Does this PR introduce any user-facing change?

No

How was this patch tested?

Add unit tests to DSV2EnhancedPartitionFilterSuite.

Was this patch authored or co-authored using generative AI tooling?

Yes, cursor with hand refactoring

…nPredicate

szehon-ho · 2026-03-25T05:41:57Z

@cloud-fan @peter-toth could you help take a look ? Thanks

...yst/src/test/scala/org/apache/spark/sql/internal/connector/PartitionPredicateImplSuite.scala

peter-toth · 2026-03-25T16:14:15Z

sql/core/src/main/scala/org/apache/spark/sql/execution/datasources/v2/PushDownUtils.scala

+      expr: Expression,
+      partitionFields: Seq[PartitionPredicateField],
+      resolver: (String, String) => Boolean): Expression = {
+    val partitionAttrs = toAttributes(StructType(partitionFields.map(_.structField)))

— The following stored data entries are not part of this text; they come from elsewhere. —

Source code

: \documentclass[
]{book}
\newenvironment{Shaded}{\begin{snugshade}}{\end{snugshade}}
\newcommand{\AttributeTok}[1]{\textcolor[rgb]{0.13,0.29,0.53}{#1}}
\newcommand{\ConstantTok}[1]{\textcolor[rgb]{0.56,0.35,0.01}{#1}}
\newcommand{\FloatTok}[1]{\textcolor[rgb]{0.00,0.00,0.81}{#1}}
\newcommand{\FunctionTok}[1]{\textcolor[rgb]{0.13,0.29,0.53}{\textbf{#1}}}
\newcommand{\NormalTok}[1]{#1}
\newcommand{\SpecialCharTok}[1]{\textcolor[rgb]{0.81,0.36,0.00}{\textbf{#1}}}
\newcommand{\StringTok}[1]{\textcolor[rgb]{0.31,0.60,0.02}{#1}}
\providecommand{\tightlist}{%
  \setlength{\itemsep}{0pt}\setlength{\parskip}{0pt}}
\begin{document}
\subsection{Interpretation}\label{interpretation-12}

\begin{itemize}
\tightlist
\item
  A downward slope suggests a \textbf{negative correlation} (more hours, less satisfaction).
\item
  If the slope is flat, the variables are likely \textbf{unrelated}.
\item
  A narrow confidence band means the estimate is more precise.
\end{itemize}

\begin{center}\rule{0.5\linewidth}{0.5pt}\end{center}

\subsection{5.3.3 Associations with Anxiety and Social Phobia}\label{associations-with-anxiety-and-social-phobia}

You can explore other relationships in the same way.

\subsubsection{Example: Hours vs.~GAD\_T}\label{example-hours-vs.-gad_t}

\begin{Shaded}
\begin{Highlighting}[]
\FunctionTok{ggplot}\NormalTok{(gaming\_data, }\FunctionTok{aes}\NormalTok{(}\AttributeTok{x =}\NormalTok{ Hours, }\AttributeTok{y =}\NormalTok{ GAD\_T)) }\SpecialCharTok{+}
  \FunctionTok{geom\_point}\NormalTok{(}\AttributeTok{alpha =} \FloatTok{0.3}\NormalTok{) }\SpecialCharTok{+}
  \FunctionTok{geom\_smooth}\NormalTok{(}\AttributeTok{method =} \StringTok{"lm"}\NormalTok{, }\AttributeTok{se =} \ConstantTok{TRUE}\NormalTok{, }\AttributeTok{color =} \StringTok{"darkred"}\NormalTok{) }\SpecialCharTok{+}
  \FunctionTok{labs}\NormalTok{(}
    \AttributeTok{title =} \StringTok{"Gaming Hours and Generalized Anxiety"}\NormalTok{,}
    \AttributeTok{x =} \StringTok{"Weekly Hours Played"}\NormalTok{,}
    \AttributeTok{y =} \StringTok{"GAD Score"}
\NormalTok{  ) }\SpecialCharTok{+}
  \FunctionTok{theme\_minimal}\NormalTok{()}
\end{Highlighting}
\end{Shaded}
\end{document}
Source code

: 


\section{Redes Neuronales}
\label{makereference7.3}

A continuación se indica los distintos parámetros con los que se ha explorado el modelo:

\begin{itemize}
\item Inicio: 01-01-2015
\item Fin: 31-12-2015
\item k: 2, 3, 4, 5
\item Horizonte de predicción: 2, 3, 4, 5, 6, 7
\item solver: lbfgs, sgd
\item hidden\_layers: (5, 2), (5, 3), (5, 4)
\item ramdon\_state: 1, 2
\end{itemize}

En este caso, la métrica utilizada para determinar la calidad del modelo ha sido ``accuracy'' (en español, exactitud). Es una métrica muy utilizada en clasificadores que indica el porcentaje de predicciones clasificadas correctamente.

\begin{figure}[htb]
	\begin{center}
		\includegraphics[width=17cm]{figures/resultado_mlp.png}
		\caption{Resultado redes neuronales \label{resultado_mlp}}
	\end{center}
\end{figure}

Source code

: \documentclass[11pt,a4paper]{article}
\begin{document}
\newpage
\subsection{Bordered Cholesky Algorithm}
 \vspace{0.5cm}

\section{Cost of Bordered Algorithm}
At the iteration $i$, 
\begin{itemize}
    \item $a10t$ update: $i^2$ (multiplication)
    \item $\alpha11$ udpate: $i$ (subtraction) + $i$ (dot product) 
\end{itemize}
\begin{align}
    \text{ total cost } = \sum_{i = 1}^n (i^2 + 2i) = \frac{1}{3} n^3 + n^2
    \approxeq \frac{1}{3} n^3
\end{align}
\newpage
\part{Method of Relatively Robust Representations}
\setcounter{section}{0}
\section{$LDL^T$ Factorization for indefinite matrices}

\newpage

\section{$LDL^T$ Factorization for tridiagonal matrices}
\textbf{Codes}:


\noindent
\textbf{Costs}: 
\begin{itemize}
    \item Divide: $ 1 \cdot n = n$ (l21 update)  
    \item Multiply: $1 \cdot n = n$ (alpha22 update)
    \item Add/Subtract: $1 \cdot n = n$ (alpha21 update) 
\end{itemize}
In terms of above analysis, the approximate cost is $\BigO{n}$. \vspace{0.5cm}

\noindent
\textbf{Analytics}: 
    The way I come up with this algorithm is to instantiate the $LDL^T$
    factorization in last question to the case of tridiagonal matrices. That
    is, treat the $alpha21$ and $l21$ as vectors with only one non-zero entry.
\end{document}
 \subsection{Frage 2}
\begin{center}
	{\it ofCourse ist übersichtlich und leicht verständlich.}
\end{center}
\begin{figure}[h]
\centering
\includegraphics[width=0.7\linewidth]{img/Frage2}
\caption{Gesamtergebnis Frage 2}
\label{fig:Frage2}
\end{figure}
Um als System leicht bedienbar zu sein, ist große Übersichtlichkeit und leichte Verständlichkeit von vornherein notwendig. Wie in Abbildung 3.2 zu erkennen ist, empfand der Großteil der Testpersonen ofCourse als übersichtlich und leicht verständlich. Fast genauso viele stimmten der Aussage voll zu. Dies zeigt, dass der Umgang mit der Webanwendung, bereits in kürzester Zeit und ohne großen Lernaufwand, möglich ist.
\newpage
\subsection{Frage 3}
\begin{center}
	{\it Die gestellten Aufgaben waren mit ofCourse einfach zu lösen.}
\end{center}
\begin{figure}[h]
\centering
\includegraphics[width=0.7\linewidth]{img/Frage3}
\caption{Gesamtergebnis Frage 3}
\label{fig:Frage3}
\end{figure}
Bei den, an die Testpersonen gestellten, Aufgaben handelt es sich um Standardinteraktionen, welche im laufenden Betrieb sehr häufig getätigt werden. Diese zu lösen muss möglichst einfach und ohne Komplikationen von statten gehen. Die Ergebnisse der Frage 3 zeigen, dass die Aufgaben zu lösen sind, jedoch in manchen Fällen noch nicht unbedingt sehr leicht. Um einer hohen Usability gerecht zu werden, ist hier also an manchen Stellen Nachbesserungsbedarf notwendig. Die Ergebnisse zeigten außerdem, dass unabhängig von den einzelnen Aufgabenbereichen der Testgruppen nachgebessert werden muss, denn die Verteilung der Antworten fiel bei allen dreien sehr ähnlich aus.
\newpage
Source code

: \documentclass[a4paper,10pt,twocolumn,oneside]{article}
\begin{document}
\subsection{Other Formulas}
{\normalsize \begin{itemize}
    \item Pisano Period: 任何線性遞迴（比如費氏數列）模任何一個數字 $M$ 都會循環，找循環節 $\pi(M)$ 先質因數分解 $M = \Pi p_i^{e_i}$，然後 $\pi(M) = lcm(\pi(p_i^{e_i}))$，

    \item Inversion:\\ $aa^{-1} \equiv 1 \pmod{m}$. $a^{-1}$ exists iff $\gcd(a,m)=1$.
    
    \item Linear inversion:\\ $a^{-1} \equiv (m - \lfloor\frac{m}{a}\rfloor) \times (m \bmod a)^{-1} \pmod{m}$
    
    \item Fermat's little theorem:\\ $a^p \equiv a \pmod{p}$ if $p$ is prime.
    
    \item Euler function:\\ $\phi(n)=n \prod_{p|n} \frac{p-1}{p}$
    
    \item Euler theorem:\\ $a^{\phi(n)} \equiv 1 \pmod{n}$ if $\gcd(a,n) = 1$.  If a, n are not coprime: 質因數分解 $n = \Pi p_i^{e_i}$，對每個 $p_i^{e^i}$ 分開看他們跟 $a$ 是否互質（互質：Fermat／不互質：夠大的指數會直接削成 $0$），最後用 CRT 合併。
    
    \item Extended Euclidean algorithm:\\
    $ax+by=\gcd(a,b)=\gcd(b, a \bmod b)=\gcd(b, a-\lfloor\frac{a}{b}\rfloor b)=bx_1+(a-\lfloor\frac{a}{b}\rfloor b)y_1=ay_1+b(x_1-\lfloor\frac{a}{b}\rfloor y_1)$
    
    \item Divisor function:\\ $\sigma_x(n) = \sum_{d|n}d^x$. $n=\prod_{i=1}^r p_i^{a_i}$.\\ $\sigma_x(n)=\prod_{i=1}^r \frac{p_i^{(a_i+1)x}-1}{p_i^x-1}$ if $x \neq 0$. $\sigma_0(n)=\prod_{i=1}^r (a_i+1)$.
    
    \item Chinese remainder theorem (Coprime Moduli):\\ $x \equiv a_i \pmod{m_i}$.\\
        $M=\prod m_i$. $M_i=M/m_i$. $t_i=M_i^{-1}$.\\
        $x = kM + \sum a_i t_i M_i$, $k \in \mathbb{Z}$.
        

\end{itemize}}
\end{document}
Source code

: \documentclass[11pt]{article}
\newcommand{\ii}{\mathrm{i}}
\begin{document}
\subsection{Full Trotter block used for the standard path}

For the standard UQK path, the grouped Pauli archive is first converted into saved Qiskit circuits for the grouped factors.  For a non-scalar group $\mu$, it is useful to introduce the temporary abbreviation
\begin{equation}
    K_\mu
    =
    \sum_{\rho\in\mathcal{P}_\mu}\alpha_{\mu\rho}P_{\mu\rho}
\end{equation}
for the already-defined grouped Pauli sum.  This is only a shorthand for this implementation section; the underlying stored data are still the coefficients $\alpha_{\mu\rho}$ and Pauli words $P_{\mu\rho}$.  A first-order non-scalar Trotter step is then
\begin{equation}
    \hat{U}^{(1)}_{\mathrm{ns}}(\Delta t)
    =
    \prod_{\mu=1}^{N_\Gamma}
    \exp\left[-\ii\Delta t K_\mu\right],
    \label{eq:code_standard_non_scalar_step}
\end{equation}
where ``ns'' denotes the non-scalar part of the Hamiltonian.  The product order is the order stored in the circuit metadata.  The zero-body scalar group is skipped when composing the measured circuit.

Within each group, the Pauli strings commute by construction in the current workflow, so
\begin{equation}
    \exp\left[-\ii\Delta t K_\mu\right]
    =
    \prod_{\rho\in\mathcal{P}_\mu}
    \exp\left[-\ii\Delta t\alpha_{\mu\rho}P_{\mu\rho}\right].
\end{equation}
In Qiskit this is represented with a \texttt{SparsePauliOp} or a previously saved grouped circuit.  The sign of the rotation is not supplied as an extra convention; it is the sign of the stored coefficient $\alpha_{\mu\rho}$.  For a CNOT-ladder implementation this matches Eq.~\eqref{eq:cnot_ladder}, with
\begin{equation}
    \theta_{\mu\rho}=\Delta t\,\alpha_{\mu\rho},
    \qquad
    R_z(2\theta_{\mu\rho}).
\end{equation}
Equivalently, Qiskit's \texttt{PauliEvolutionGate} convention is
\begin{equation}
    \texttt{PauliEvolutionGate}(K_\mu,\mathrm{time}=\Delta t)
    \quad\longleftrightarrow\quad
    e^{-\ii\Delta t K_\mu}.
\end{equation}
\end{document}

We call normalizePartitionRefs in a loop so it would make sense to precomute partitionAttrs and pass it into normalizePartitionRefs().

yea good point, done

peter-toth · 2026-03-25T16:25:36Z

sql/core/src/main/scala/org/apache/spark/sql/execution/datasources/v2/PushDownUtils.scala

@@ -178,18 +190,100 @@ object PushDownUtils {
   */
  private def toSupportedPartitionField(
      transform: Transform,
-      relation: DataSourceV2Relation): Option[StructField] = {
+      relationOutput: Seq[AttributeReference]): Option[StructField] = {
    transform match {
-      case t: IdentityTransform if t.ref.fieldNames.length == 1 =>
-        val colName = t.ref.fieldNames.head
-        relation.output
-          .find(_.name == colName)
-          .map(attr => StructField(colName, attr.dataType, attr.nullable))
+      case t: IdentityTransform =>
+        val names = t.ref.fieldNames.toIndexedSeq
+        resolveIdentityPartitionField(names, relationOutput)
      case _ =>
        None
    }
  }

+  /**
+   * Resolves an identity partition column path to a StructField.
+   */
+  private def resolveIdentityPartitionField(
+      names: Seq[String],
+      relationOutput: Seq[AttributeReference]): Option[StructField] = {
+    if (names.isEmpty) {
+      None
+    } else {
+      val resolver = SQLConf.get.resolver
+      val rootStruct =
+        StructType(relationOutput.map(a => StructField(a.name, a.dataType, a.nullable)))
+      rootStruct.findNestedField(names, resolver = resolver).map {
+        case (_, leaf) =>
+          StructField(names.mkString("."), leaf.dataType, leaf.nullable)
+      }
+    }
+  }


Suggested change

def getPartitionSchemaInfo(

relation: DataSourceV2Relation): Option[Seq[PartitionPredicateField]] = {

val transforms = relation.table.partitioning

if (transforms.isEmpty) return None

val resolver = SQLConf.get.resolver

val rootStruct =

StructType(relation.output.map(a => StructField(a.name, a.dataType, a.nullable)))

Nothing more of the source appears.